Unicode handling in repoze identification

View: New views
5 Messages — Rating Filter:   Alert me  

Unicode handling in repoze identification

by Raphael Slinckx-3 :: Rate this Message:

| View Threaded | Show Only this Message


There seems to be a problem, but i don't know where to ask so i give
it a shot here.

I defined a users table where the username is Unicode (the sqlalchemy
type).
When i create a user with a non-ascii char in the username it gets
stored and returned properly as a unicode python string.

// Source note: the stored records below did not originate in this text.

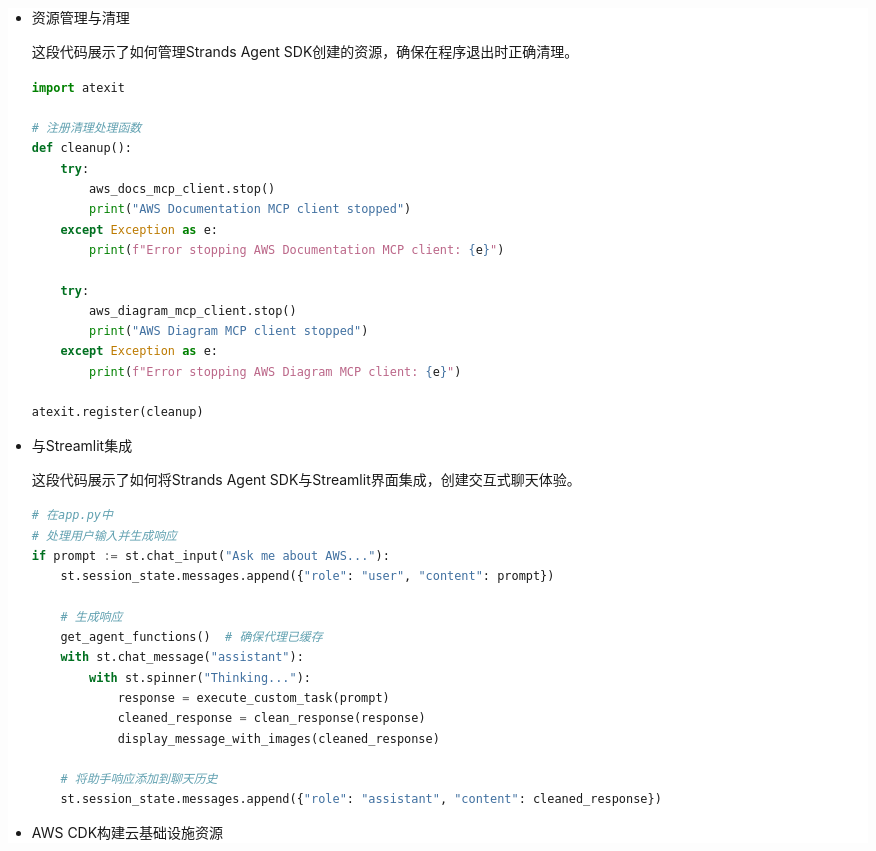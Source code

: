    - 资源管理与清理

     这段代码展示了如何管理Strands Agent SDK创建的资源，确保在程序退出时正确清理。

     ```python
     import atexit
     
     # 注册清理处理函数
     def cleanup():
         try:
             aws_docs_mcp_client.stop()
             print("AWS Documentation MCP client stopped")
         except Exception as e:
             print(f"Error stopping AWS Documentation MCP client: {e}")
         
         try:
             aws_diagram_mcp_client.stop()
             print("AWS Diagram MCP client stopped")
         except Exception as e:
             print(f"Error stopping AWS Diagram MCP client: {e}")
     
     atexit.register(cleanup)
     ```

   - 与Streamlit集成

     这段代码展示了如何将Strands Agent SDK与Streamlit界面集成，创建交互式聊天体验。

     ```python
     # 在app.py中
     # 处理用户输入并生成响应
     if prompt := st.chat_input("Ask me about AWS..."):
         st.session_state.messages.append({"role": "user", "content": prompt})
         
         # 生成响应
         get_agent_functions()  # 确保代理已缓存
         with st.chat_message("assistant"):
             with st.spinner("Thinking..."):
                 response = execute_custom_task(prompt)
                 cleaned_response = clean_response(response)
                 display_message_with_images(cleaned_response)
         
         # 将助手响应添加到聊天历史
         st.session_state.messages.append({"role": "assistant", "content": cleaned_response})
     ```

   - AWS CDK构建云基础设施资源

The repoze.who sqlalchemy plugin does basically the following
according to the source code:

def get_user(username):
   username_attr = getattr(self.user_class, self.translations
['user_name'])
   query = self.dbsession.query(self.user_class)
   query = query.filter(username_attr==username)
   return query.one()

The thing is that this function is called with username being identity
['login'] which seems to be set by repoze.who's FormPlugin during the
identification phase. Again the source code does something like:

def identify(environ):
  form = parse_formvars(environ)
  login = form['login']
  password = form['password']
  return {'login':login, 'password':password}

I'm guessing that this is the login used by the sqlalchemy's
repoze.who plugin.

The problem is the following, parse_formvars (from paste.request)
returns a dict containing str string, not unicode, and the sqlalchemy
query will compare unicode strings in the db, with byte strings from
the form, resulting in the following warning each time an attempt to
identify an user is made:

/home/kikidonk/Whatever/tg2/lib/python2.5/site-packages/
SQLAlchemy-0.5.2-py2.5.egg/sqlalchemy/engine/default.py:241:
SAWarning: Unicode type received non-unicode bind param value 'foo bar
\xc3\xa9'
  param[key.encode(encoding)] = processors[key](compiled_params[key])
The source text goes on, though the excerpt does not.